Est-il difficile d’imposer une innovation comme le PCIS sur un chantier actuellement?

E.D : De manière générale, nous sommes confrontés à deux freins très forts dans la diffusion de l’innovation. Le premier est relatif à la maîtrise d’ouvrage publique qui ne veut pas s’impliquer, tant en termes économiques que techniques alors qu’elle dispose pourtant de cellules techniques qui font de la prescription. Par contre, cette compétence technique n’est jamais utilisée lorsqu’il s’agit de faire évoluer le système productif français dans lequel les maîtres d’ouvrage sont pourtant complètement impliqués et dont ils sont les principaux bénéficiaires. A cet égard, les problèmes de déqualification au sein des entreprises sont aussi la conséquence du manque d’intérêt de la maîtrise d’ouvrage pour la technologie. C’est une politique à court terme dans la mesure où la baisse des coûts passera systématiquement par des recherches préalables qui demanderont de l’investissement. Le deuxième frein concerne les bureaux de contrôle qui ont rigidifié leur position par rapport à la réglementation. En matière de sécurité au feu par exemple, les dispositions que nous utilisions il y a trois ans, et qui étaient acceptées sans difficultés, ne le sont plus. Ainsi, toute l’expérience que nous avons capitalisée en matière acoustique, thermique, mécanique, etc, ne nous sert pas de référence d’un chantier à l’autre. Nous avons beau leur démontrer que des bâtiments construits depuis une dizaine d’années ne présentent aucune pathologie, rien n’y fait. Le paradoxe est que les bureaux de contrôle veulent nous ramener à des solutions constructives traditionnelles qui, elles, sont pathologiques. Pathologie acceptée puisqu’on considère comme normal que le béton ou le parpaing fissurent, qu’il y ait des infiltrations d’eau, etc.

Une maîtrise d’œuvre spécialisée n’est-elle pas plus apte à piloter un chantier de ce type plutôt qu’une entreprise à culture béton?
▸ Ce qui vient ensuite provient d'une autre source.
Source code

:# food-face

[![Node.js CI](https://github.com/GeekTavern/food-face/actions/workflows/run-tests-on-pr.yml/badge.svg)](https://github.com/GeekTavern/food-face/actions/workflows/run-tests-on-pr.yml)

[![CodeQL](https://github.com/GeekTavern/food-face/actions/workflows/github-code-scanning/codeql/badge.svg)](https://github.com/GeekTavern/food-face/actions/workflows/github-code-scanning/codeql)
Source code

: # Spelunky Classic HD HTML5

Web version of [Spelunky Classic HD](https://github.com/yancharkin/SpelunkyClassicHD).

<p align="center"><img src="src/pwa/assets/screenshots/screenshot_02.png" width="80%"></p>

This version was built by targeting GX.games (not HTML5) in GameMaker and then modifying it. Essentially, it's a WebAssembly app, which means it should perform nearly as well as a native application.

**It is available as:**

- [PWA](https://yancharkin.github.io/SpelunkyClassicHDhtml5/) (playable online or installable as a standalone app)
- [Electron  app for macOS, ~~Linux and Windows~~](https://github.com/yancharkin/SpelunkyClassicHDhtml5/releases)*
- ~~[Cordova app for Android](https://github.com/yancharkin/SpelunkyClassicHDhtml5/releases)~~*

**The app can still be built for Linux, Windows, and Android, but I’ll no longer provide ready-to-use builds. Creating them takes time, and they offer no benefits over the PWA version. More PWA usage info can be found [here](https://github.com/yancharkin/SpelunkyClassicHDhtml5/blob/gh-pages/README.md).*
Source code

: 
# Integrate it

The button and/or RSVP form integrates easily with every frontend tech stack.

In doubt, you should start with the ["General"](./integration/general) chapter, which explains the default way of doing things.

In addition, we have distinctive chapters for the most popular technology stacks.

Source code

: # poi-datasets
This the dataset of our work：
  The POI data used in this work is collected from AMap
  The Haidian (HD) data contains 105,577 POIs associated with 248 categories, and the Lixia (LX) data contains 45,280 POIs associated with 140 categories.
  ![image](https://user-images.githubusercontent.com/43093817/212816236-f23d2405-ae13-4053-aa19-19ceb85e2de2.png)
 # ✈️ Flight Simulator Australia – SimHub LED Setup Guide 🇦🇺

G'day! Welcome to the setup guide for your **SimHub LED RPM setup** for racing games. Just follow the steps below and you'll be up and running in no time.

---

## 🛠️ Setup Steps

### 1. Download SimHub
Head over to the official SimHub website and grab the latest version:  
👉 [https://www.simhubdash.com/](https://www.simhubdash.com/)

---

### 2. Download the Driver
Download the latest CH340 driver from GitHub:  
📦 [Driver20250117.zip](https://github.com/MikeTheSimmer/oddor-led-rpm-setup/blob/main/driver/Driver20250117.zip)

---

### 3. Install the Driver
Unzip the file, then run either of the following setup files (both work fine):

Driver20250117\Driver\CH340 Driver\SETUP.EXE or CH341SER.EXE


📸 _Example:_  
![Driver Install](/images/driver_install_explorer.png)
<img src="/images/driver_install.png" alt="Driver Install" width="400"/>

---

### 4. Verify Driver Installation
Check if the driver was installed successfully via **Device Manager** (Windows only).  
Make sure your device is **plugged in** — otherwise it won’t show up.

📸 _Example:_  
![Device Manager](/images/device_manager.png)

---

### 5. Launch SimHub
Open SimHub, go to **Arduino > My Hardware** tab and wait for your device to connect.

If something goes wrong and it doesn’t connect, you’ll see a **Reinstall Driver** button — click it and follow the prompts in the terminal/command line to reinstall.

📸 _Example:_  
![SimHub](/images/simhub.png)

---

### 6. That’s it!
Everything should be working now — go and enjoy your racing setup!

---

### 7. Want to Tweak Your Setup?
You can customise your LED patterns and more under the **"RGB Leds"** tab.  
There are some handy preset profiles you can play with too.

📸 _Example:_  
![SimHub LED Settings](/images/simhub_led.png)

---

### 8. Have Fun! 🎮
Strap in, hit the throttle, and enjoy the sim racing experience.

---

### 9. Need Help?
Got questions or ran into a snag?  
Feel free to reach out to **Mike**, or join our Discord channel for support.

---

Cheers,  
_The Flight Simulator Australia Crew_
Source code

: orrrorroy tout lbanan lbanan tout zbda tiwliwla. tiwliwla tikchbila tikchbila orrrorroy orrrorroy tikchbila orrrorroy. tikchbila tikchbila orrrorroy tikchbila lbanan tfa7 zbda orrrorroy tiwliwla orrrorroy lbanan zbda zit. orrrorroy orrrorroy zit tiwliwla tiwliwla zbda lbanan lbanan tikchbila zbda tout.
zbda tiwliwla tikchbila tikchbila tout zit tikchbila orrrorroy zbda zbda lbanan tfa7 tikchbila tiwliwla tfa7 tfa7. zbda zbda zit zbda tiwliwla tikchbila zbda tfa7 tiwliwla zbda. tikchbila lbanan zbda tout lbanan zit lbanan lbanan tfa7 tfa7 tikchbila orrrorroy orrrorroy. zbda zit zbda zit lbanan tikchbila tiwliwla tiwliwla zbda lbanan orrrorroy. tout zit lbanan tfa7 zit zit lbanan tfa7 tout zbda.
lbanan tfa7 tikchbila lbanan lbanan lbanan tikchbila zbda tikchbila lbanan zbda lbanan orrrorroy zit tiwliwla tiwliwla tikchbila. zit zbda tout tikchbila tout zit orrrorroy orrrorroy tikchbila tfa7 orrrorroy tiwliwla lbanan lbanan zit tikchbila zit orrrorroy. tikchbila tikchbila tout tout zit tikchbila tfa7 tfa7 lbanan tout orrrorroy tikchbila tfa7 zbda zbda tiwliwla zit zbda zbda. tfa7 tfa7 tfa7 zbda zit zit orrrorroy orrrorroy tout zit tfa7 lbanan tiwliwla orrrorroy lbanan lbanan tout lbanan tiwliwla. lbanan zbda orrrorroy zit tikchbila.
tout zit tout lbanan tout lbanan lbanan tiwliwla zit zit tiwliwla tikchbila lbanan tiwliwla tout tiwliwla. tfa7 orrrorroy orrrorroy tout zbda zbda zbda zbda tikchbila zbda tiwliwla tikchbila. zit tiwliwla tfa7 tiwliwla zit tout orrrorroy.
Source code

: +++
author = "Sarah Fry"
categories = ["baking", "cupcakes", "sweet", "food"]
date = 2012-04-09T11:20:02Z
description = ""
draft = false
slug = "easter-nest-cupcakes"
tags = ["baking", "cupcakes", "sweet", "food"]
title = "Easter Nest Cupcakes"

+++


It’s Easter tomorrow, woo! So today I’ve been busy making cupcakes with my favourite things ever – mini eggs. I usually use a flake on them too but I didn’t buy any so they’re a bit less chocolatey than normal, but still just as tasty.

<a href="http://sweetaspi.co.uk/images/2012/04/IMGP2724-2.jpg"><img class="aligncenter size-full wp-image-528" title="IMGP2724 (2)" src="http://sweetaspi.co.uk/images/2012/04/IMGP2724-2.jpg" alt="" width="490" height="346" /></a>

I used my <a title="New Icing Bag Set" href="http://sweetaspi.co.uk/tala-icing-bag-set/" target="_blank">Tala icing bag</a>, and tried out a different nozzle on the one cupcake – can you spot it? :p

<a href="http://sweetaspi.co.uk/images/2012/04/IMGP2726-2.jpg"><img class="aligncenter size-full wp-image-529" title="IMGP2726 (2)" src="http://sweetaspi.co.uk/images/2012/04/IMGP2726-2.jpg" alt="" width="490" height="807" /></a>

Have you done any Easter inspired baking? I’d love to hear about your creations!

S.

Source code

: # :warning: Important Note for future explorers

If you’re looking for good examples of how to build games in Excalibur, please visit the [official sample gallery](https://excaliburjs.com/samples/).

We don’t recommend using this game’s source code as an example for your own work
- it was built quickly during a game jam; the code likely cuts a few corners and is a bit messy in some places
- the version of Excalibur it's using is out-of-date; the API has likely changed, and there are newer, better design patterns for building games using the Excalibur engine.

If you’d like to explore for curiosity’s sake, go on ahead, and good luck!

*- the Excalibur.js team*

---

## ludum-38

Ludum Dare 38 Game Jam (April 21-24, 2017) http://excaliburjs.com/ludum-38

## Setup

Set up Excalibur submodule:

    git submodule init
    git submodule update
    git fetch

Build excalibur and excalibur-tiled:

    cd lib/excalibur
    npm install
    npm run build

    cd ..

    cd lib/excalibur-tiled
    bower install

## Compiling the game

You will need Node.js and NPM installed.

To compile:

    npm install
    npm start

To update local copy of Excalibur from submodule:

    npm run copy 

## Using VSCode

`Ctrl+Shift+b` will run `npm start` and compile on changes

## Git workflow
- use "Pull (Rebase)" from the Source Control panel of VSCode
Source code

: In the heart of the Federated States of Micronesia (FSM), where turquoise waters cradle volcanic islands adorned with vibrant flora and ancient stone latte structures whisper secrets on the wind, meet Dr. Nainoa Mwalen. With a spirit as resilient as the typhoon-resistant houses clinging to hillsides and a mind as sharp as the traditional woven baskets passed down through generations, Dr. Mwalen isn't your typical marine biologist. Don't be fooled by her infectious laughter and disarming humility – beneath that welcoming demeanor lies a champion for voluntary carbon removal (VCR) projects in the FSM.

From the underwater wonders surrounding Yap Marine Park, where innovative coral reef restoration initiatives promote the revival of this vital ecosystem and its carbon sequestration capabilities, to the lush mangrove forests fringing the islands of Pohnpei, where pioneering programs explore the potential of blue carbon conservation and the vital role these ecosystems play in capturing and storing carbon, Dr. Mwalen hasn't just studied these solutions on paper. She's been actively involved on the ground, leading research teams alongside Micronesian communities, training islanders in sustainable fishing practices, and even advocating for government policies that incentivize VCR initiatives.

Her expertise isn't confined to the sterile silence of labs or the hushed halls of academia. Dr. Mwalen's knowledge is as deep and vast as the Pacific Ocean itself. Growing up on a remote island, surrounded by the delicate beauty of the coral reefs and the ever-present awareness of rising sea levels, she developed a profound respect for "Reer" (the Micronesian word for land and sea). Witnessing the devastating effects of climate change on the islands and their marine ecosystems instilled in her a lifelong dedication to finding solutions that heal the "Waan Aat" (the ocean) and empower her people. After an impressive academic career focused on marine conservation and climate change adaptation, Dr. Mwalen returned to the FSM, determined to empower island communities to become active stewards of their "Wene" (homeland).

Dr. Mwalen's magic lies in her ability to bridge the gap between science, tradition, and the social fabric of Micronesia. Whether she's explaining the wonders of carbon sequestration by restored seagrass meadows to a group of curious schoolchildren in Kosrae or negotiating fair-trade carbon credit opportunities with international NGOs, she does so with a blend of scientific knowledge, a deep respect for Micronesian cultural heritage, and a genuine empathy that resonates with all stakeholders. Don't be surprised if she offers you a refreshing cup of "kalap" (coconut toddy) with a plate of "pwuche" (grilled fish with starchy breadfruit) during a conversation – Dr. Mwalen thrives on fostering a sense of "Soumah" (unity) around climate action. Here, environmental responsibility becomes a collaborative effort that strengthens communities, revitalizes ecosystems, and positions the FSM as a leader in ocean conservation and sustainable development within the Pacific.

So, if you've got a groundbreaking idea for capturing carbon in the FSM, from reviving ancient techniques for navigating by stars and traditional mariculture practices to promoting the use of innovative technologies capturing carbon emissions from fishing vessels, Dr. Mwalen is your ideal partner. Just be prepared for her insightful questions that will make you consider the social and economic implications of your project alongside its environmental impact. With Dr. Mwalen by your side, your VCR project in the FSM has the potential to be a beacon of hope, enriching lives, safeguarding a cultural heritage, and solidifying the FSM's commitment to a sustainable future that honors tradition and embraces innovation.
Elisabeth CAMBILLARD: Absolument pas. Il faut observer un certain nombre de précautions sur la formulation des commandes, sur la préparation de chantier, etc., mais il n’y a pas un saut culturel, de connaissances et de savoir-faire tel qu’un conducteur de travaux " béton " ne puisse s’adapter à cette filière. En revanche, une mission de maîtrise d’œuvre étendue serait utile en matière de surveillance technique, par exemple sur la mise en place des matériaux.

C’est surtout l’expérience qui manquait à l’entreprise générale. Ainsi le manque de préparation et de synthèse en phase amont s’est trouvé de fait reporté sur l’aval. ll a fallu retravailler de manière concertée les enchaînements entre les corps d’état les plus sensibles, le chantier étant bloqué. Une période de trois semaines a été nécessaire pour que les détails soient mis au point afin que les corps d’état puissent travailler ensemble. En fait, le flottement de départ était consécutif à une mauvaise estimation de la gestion d’un tel chantier. En particulier, la planification n’était pas suffisamment stricte pour permettre aux entreprises de caler leur intervention dans une vision interactive des enchaînements. En parallèle, le conducteur de travaux s’est aussi rendu compte que la gestion des commandes et des flux ne s’accommodait pas " d’à peu près ". Cette opération s’est révélée très structurante pour lui en matière de pilotage de chantier. L’évolution la plus marquante en cours d’opération s’est traduite par une évolution de la planification. L’entreprise générale est passée d’une planification par lot à une répartition par tâches.